[Collected data]
┄┄┄┄┄┄

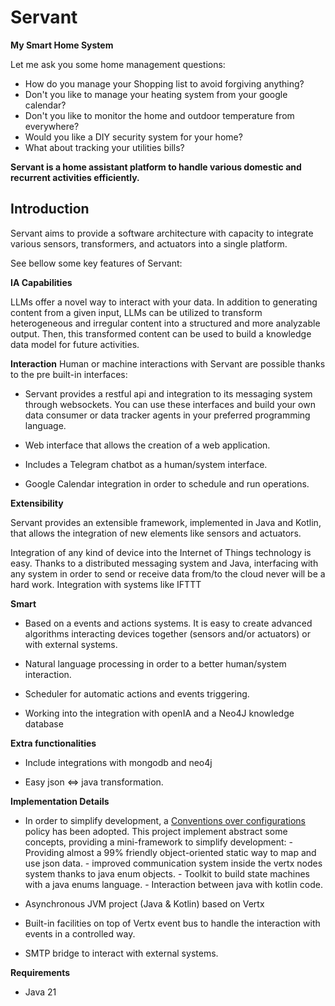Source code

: # **Servant**

**My Smart Home System**

Let me ask you some home management questions:
- How do you manage your Shopping list to avoid forgiving anything?
- Don't you like to manage your heating system from your google calendar?
- Don't you like to monitor the home and outdoor temperature from everywhere?
- Would you like a DIY security system for your home?
- What about tracking your utilities bills?


**Servant is a home assistant platform to handle various domestic and recurrent activities efficiently.**
     

## **Introduction**

Servant aims to provide a software architecture with capacity to integrate various sensors, transformers, and actuators into a single platform. 

See bellow some key features of Servant:

**IA Capabilities**

LLMs offer a novel way to interact with your data. In addition to generating content from a given input, LLMs can be utilized to transform heterogeneous and irregular content into a structured and more analyzable output.
Then, this transformed content can be used to build a knowledge data model for future activities.  


**Interaction**
Human or machine interactions with Servant are possible thanks to the pre built-in interfaces:

* Servant provides a restful api and integration to its messaging system through websockets. You can use these interfaces and build your own data consumer or data tracker agents in your preferred programming language.

* Web interface that allows the creation of a web application.

* Includes a Telegram chatbot as a human/system interface. 

* Google Calendar integration in order to schedule and run operations.


**Extensibility**

Servant provides an extensible framework, implemented in Java and Kotlin, that allows the integration of new elements like sensors and actuators.

Integration of any kind of device into the Internet of Things technology is easy. Thanks to a distributed messaging system and Java, interfacing with any system in order to send or receive data from/to the cloud never will be a hard work. Integration with systems like IFTTT 



**Smart**
* Based on a events and actions systems. It is easy to create advanced algorithms interacting devices together (sensors and/or actuators) or with external systems.

* Natural language processing in order to a better human/system interaction.

* Scheduler for automatic actions and events triggering.

* Working into the integration with openIA and a Neo4J knowledge database

**Extra functionalities**

* Include integrations with mongodb and neo4j 

* Easy json <=> java transformation.


**Implementation Details**

* In order to simplify development, a [Conventions over configurations](https://en.wikipedia.org/wiki/Convention_over_configuration) policy has been adopted. This project implement abstract some concepts, providing a mini-framework to simplify development:
       - Providing almost a 99% friendly object-oriented static way to map and use json data.
       - improved communication system inside the vertx nodes system thanks to java enum objects.
       - Toolkit to build state machines with a java enums language.
       - Interaction between java with kotlin code.

* Asynchronous JVM project (Java & Kotlin) based on Vertx

* Built-in facilities on top of Vertx event bus to handle the interaction with events in a controlled way. 

* SMTP bridge to interact with external systems.

**Requirements**

* Java 21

┄┄┄┄┄┄

### [How to complete this task]
From the entries above, copy each line holding "some".

### [Solution for this task]
Let me ask you some home management questions:
See bellow some key features of Servant:
* In order to simplify development, a [Conventions over configurations](https://en.wikipedia.org/wiki/Convention_over_configuration) policy has been adopted. This project implement abstract some concepts, providing a mini-framework to simplify development:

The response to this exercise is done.